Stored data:
== Segment start ==

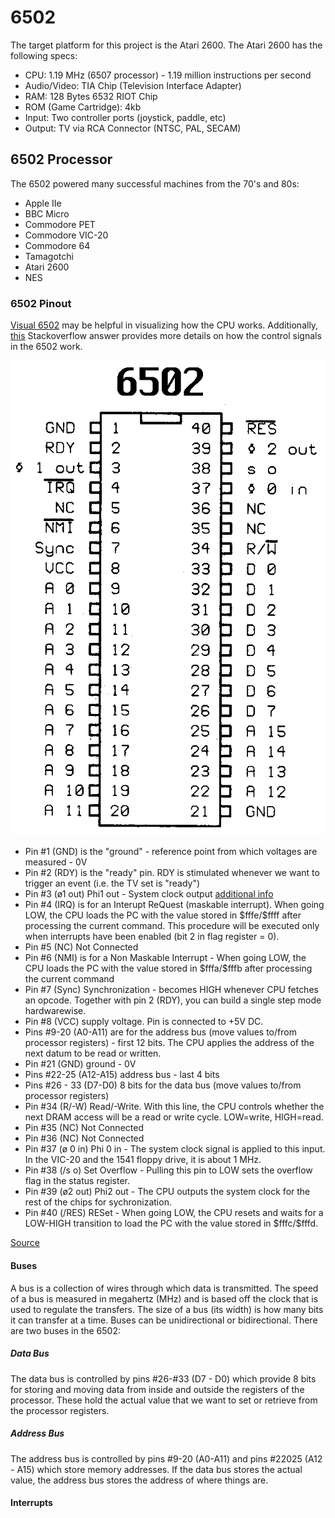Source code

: # 6502

The target platform for this project is the Atari 2600. The Atari 2600 has the
following specs:

- CPU: 1.19 MHz (6507 processor) - 1.19 million instructions per second
- Audio/Video: TIA Chip (Television Interface Adapter)
- RAM: 128 Bytes 6532 RIOT Chip
- ROM (Game Cartridge): 4kb
- Input: Two controller ports (joystick, paddle, etc)
- Output: TV via RCA Connector (NTSC, PAL, SECAM)

## 6502 Processor

The 6502 powered many successful machines from the 70's and 80s:

- Apple IIe
- BBC Micro
- Commodore PET
- Commodore VIC-20
- Commodore 64
- Tamagotchi
- Atari 2600
- NES

### 6502 Pinout

[Visual 6502](http://visual6502.org/JSSim/index.html) may be helpful in
visualizing how the CPU works. Additionally,
[this](https://retrocomputing.stackexchange.com/questions/11216/how-exactly-do-all-control-signals-in-6502-work)
Stackoverflow answer provides more details on how the control signals in the
6502 work.

![](./resources/6502.gif)

- Pin #1 (GND) is the "ground" - reference point from which voltages are
  measured - 0V
- Pin #2 (RDY) is the "ready" pin. RDY is stimulated whenever we want to trigger
  an event (i.e. the TV set is "ready")
- Pin #3 (ø1 out) Phi1 out - System clock output
  [additional info](https://lateblt.livejournal.com/88105.html)
- Pin #4 (IRQ) is for an Interupt ReQuest (maskable interrupt). When going LOW,
  the CPU loads the PC with the value stored in \$fffe/\$ffff after processing
  the current command. This procedure will be executed only when interrupts have
  been enabled (bit 2 in flag register = 0).
- Pin #5 (NC) Not Connected
- Pin #6 (NMI) is for a Non Maskable Interrupt - When going LOW, the CPU loads
  the PC with the value stored in \$fffa/\$fffb after processing the current
  command
- Pin #7 (Sync) Synchronization - becomes HIGH whenever CPU fetches an opcode.
  Together with pin 2 (RDY), you can build a single step mode hardwarewise.
- Pin #8 (VCC) supply voltage. Pin is connected to +5V DC.
- Pins #9-20 (A0-A11) are for the address bus (move values to/from processor
  registers) - first 12 bits. The CPU applies the address of the next datum to
  be read or written.
- Pin #21 (GND) ground - 0V
- Pins #22-25 (A12-A15) address bus - last 4 bits
- Pins #26 - 33 (D7-D0) 8 bits for the data bus (move values to/from processor
  registers)
- Pin #34 (R/-W) Read/-Write. With this line, the CPU controls whether the next
  DRAM access will be a read or write cycle. LOW=write, HIGH=read.
- Pin #35 (NC) Not Connected
- Pin #36 (NC) Not Connected
- Pin #37 (ø 0 in) Phi 0 in - The system clock signal is applied to this input.
  In the VIC-20 and the 1541 floppy drive, it is about 1 MHz.
- Pin #38 (/s o) Set Overflow - Pulling this pin to LOW sets the overflow flag
  in the status register.
- Pin #39 (ø2 out) Phi2 out - The CPU outputs the system clock for the rest of
  the chips for sychronization.
- Pin #40 (/RES) RESet - When going LOW, the CPU resets and waits for a LOW-HIGH
  transition to load the PC with the value stored in \$fffc/\$fffd.

[Source](https://ist.uwaterloo.ca/~schepers/MJK/6502.html)

#### Buses

A bus is a collection of wires through which data is transmitted. The speed of a
bus is measured in megahertz (MHz) and is based off the clock that is used to
regulate the transfers. The size of a bus (its width) is how many bits it can
transfer at a time. Buses can be unidirectional or bidirectional. There are two
buses in the 6502:

##### Data Bus

The data bus is controlled by pins #26-#33 (D7 - D0) which provide 8 bits for
storing and moving data from inside and outside the registers of the processor.
These hold the actual value that we want to set or retrieve from the processor
registers.

##### Address Bus

The address bus is controlled by pins #9-20 (A0-A11) and pins #22025 (A12 - A15)
which store memory addresses. If the data bus stores the actual value, the
address bus stores the address of where things are.

#### Interrupts
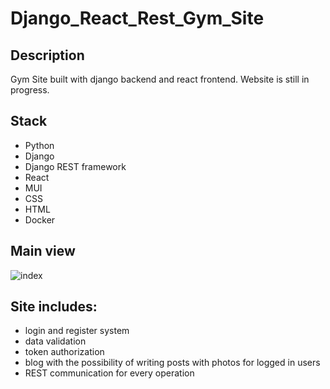 # Django_React_Rest_Gym_Site

## Description
Gym Site built with django backend and react frontend. Website is still in progress.

## Stack
- Python
- Django
- Django REST framework
- React
- MUI
- CSS
- HTML
- Docker

## Main view
![index](https://user-images.githubusercontent.com/57037642/169700918-a8ab3ad2-a123-4d08-b336-3fcbb140e05f.PNG)

## Site includes:
- login and register system
- data validation
- token authorization
- blog with the possibility of writing posts with photos for logged in users
- REST communication for every operation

== Segment end ==

## Exercise details
When a line contains the string "index", copy it from the records.

## Exercise output
[Visual 6502](http://visual6502.org/JSSim/index.html) may be helpful in
![index](https://user-images.githubusercontent.com/57037642/169700918-a8ab3ad2-a123-4d08-b336-3fcbb140e05f.PNG)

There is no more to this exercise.